*EXERCISE INSTRUCTIONS:* If a line in the data below contains "wizualizacji", copy it.

● ● ● ● ● ● ●

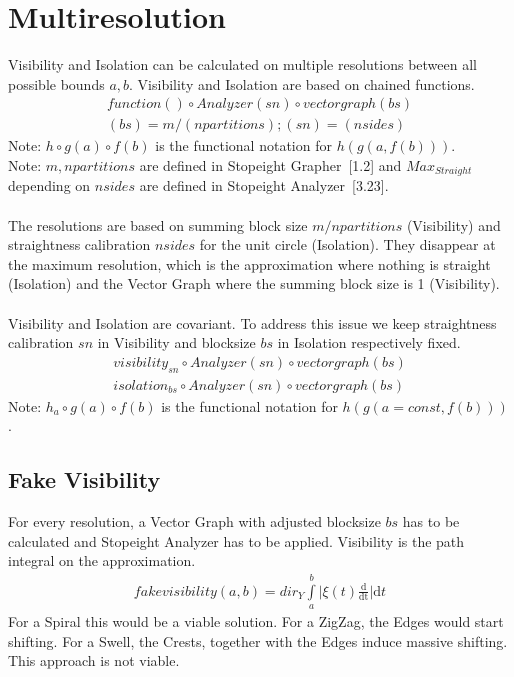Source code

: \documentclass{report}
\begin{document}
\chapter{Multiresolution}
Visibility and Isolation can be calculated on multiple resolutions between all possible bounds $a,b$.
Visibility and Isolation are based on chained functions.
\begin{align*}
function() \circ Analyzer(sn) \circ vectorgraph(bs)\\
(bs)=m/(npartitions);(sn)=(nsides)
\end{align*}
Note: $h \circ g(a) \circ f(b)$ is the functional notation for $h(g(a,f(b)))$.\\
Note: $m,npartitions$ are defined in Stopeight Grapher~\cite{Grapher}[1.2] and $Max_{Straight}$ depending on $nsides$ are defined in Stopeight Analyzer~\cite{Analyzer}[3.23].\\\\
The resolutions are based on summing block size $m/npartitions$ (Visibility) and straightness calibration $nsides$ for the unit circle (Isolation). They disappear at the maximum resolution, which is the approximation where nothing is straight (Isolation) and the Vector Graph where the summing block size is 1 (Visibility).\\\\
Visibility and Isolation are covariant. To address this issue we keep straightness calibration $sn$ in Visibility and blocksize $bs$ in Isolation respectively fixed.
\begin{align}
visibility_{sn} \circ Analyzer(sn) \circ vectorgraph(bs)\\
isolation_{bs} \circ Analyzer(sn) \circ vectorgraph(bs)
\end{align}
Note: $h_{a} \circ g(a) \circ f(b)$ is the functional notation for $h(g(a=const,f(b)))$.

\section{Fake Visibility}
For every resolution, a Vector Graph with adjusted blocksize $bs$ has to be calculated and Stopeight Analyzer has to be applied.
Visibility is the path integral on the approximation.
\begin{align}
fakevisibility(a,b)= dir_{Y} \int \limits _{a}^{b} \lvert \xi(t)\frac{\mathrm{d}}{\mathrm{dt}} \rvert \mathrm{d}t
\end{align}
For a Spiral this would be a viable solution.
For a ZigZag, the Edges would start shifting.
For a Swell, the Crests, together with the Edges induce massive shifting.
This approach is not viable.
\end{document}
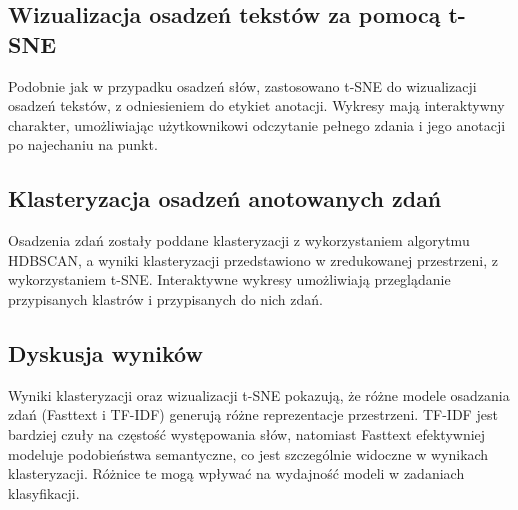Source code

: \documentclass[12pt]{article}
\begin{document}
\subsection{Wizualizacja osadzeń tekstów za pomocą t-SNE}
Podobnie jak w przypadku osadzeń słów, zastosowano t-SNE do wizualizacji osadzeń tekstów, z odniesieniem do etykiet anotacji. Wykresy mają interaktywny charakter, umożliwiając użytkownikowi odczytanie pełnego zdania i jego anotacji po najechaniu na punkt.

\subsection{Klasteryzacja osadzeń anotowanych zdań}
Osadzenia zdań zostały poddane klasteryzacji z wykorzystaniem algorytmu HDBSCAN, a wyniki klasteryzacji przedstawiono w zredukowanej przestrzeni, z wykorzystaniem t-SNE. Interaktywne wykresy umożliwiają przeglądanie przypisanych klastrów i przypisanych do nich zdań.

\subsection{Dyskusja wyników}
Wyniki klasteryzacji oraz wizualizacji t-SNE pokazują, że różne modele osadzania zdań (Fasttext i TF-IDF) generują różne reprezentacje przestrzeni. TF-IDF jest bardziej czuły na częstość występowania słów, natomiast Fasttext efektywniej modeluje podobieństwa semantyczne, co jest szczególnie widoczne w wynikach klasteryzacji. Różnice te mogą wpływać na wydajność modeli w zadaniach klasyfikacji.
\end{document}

● ● ● ● ● ● ●

*THE ANSWER:*
Podobnie jak w przypadku osadzeń słów, zastosowano t-SNE do wizualizacji osadzeń tekstów, z odniesieniem do etykiet anotacji. Wykresy mają interaktywny charakter, umożliwiając użytkownikowi odczytanie pełnego zdania i jego anotacji po najechaniu na punkt.
Wyniki klasteryzacji oraz wizualizacji t-SNE pokazują, że różne modele osadzania zdań (Fasttext i TF-IDF) generują różne reprezentacje przestrzeni. TF-IDF jest bardziej czuły na częstość występowania słów, natomiast Fasttext efektywniej modeluje podobieństwa semantyczne, co jest szczególnie widoczne w wynikach klasteryzacji. Różnice te mogą wpływać na wydajność modeli w zadaniach klasyfikacji.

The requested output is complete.